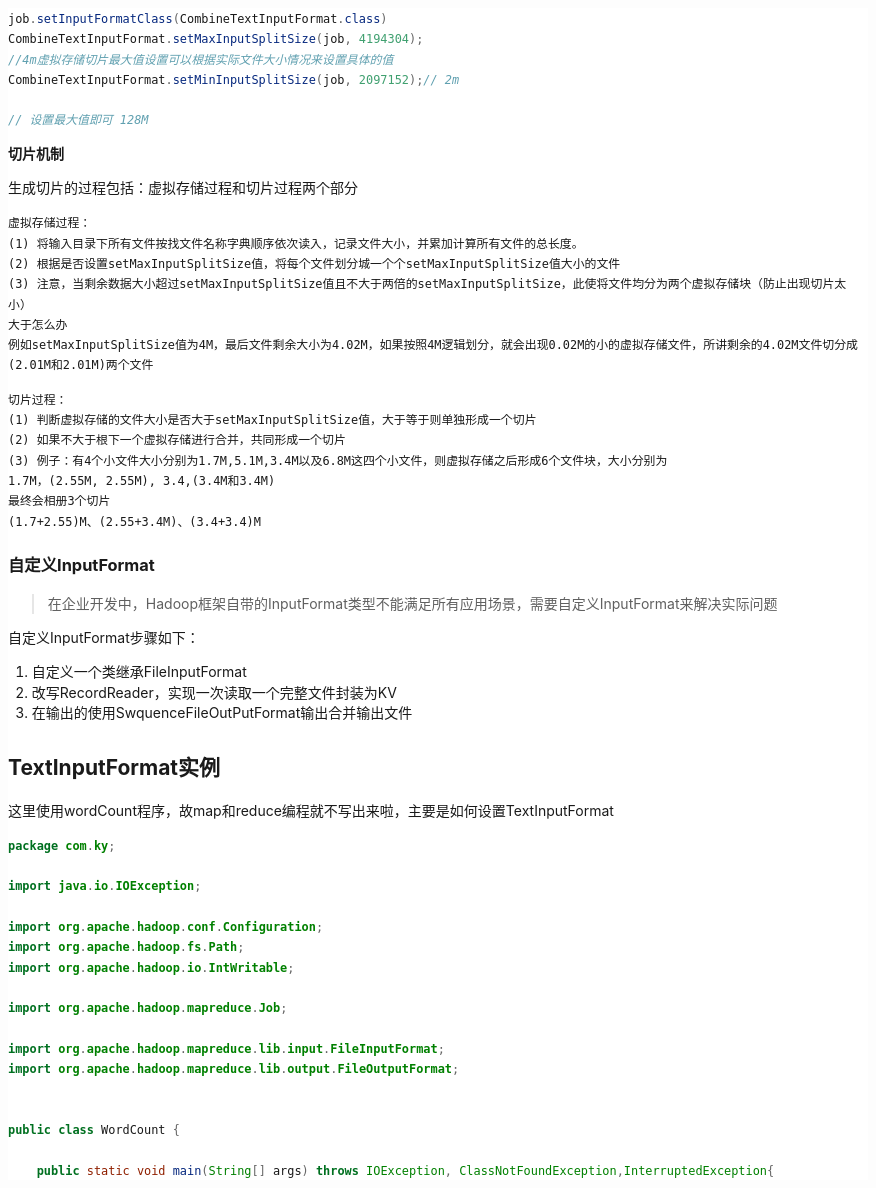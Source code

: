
 ```java
job.setInputFormatClass(CombineTextInputFormat.class)
CombineTextInputFormat.setMaxInputSplitSize(job, 4194304);
//4m虚拟存储切片最大值设置可以根据实际文件大小情况来设置具体的值
CombineTextInputFormat.setMinInputSplitSize(job, 2097152);// 2m

// 设置最大值即可 128M
```

**切片机制**

生成切片的过程包括：虚拟存储过程和切片过程两个部分

```
虚拟存储过程：
(1) 将输入目录下所有文件按找文件名称字典顺序依次读入，记录文件大小，并累加计算所有文件的总长度。
(2) 根据是否设置setMaxInputSplitSize值，将每个文件划分城一个个setMaxInputSplitSize值大小的文件
(3) 注意，当剩余数据大小超过setMaxInputSplitSize值且不大于两倍的setMaxInputSplitSize，此使将文件均分为两个虚拟存储块（防止出现切片太小）
大于怎么办
例如setMaxInputSplitSize值为4M，最后文件剩余大小为4.02M，如果按照4M逻辑划分，就会出现0.02M的小的虚拟存储文件，所讲剩余的4.02M文件切分成(2.01M和2.01M)两个文件
```

```
切片过程：
(1) 判断虚拟存储的文件大小是否大于setMaxInputSplitSize值，大于等于则单独形成一个切片
(2) 如果不大于根下一个虚拟存储进行合并，共同形成一个切片
(3) 例子：有4个小文件大小分别为1.7M,5.1M,3.4M以及6.8M这四个小文件，则虚拟存储之后形成6个文件块，大小分别为
1.7M，(2.55M, 2.55M), 3.4,(3.4M和3.4M)
最终会相册3个切片
(1.7+2.55)M、(2.55+3.4M)、(3.4+3.4)M
```



### 自定义InputFormat

> 在企业开发中，Hadoop框架自带的InputFormat类型不能满足所有应用场景，需要自定义InputFormat来解决实际问题

自定义InputFormat步骤如下：

1. 自定义一个类继承FileInputFormat
2. 改写RecordReader，实现一次读取一个完整文件封装为KV
3. 在输出的使用SwquenceFileOutPutFormat输出合并输出文件



## TextInputFormat实例

这里使用wordCount程序，故map和reduce编程就不写出来啦，主要是如何设置TextInputFormat

```java
package com.ky;

import java.io.IOException;

import org.apache.hadoop.conf.Configuration;
import org.apache.hadoop.fs.Path;
import org.apache.hadoop.io.IntWritable;

import org.apache.hadoop.mapreduce.Job;

import org.apache.hadoop.mapreduce.lib.input.FileInputFormat;
import org.apache.hadoop.mapreduce.lib.output.FileOutputFormat;


public class WordCount {

	public static void main(String[] args) throws IOException, ClassNotFoundException,InterruptedException{
```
◆ ◆ ◆ ◆
Sift through the material above and copy the lines that contain the word "CombineTextInputFormat".

TASK RESULT:
job.setInputFormatClass(CombineTextInputFormat.class)
CombineTextInputFormat.setMaxInputSplitSize(job, 4194304);
CombineTextInputFormat.setMinInputSplitSize(job, 2097152);// 2m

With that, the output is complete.